### EXERCISE AIM:
Locate every line in the material below that has the word "should". Copy each of those lines.
..........
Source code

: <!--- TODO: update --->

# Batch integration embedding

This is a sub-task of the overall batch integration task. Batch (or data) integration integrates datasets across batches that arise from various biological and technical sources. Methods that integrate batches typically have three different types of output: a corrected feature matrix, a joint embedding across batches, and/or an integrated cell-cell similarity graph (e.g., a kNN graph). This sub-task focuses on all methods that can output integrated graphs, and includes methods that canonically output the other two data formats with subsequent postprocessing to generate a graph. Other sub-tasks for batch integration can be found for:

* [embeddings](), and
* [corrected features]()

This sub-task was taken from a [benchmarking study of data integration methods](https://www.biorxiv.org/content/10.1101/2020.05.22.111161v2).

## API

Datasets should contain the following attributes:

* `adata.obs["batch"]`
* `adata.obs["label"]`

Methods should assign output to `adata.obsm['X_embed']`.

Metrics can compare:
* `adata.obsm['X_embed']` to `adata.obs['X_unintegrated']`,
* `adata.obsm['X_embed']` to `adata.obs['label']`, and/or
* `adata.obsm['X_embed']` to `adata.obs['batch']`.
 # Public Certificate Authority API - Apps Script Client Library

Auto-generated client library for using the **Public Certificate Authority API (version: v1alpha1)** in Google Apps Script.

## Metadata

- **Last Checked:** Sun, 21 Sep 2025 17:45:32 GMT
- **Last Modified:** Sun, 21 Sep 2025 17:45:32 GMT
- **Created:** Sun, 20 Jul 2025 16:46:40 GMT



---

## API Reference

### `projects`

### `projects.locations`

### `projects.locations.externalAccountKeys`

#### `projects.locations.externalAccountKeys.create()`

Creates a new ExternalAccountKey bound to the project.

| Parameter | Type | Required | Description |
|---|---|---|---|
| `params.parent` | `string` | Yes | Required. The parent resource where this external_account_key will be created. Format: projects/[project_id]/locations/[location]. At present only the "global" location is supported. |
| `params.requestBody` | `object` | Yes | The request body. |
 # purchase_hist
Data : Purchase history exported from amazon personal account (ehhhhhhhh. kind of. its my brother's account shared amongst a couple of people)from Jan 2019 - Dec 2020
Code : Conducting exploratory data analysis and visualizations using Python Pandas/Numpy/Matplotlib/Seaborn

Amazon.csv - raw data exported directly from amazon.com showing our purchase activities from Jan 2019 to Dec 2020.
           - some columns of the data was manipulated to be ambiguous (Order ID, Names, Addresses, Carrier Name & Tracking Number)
..........
### SOLVED EXERCISE:
Datasets should contain the following attributes:
Methods should assign output to `adata.obsm['X_embed']`.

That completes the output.